As described in the recent Mayo Clinic Proceedings report, during the first 18 months of operation, Mayo received consultation requests for 82 patients and ended up providing exome sequencing for 51. Dr. Stewart described one example of a patient who at 18-months-old could not stand up straight. The family went years without knowing what was wrong and their son's problems continued to get worse. Finally, as a teenager, exome sequencing found the molecular cause, and he was diagnosed with episodal ataxia. He is now on medication that enables him to function much more easily — and even play sports.
Mayo Clinic also offers diagnostic tumor exome sequencing for patients with advanced cancer, which, Dr. Stewart said has helped get patients on the appropriate treatments, although he added that to be really effective, such testing needs to be done earlier.

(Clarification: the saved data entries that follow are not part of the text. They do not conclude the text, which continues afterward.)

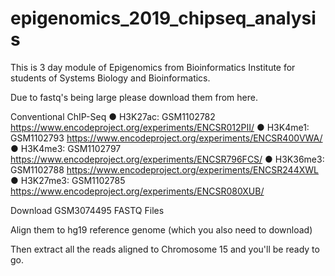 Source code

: # epigenomics_2019_chipseq_analysis
This is 3 day module of Epigenomics from Bioinformatics Institute for students of Systems Biology and Bioinformatics.

Due to fastq's being large please download them from here.

Conventional ChIP-Seq
● H3K27ac: GSM1102782
  https://www.encodeproject.org/experiments/ENCSR012PII/
● H3K4me1: GSM1102793
  https://www.encodeproject.org/experiments/ENCSR400VWA/
● H3K4me3: GSM1102797
  https://www.encodeproject.org/experiments/ENCSR796FCS/
● H3K36me3: GSM1102788
  https://www.encodeproject.org/experiments/ENCSR244XWL
● H3K27me3: GSM1102785
  https://www.encodeproject.org/experiments/ENCSR080XUB/

Download GSM3074495 FASTQ Files

Align them to hg19 reference genome (which you also need to download)

Then extract all the reads aligned to Chromosome 15 and you'll be ready to go.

Mayo has been offering a number of different panel tests. Most recently, it launched several panels for cardiovascular disorders, including a 13-gene test for Marfan syndrome, a 30-gene dilated cardiomyopathy panel, a 13-gene Long QT syndrome panel, a 26-gene hypertrophic cardiomyopathy panel, a 9-gene arrhythmogenic cardiomyopathy panel, and a 55-gene comprehensive panel.
Dr. Stewart said the team is now in the process of developing panels for neurological disorders like epilepsy, neurodegenerative disease, peripheral neuropathy, and more, and plans to soon move into the area of gastroenterology.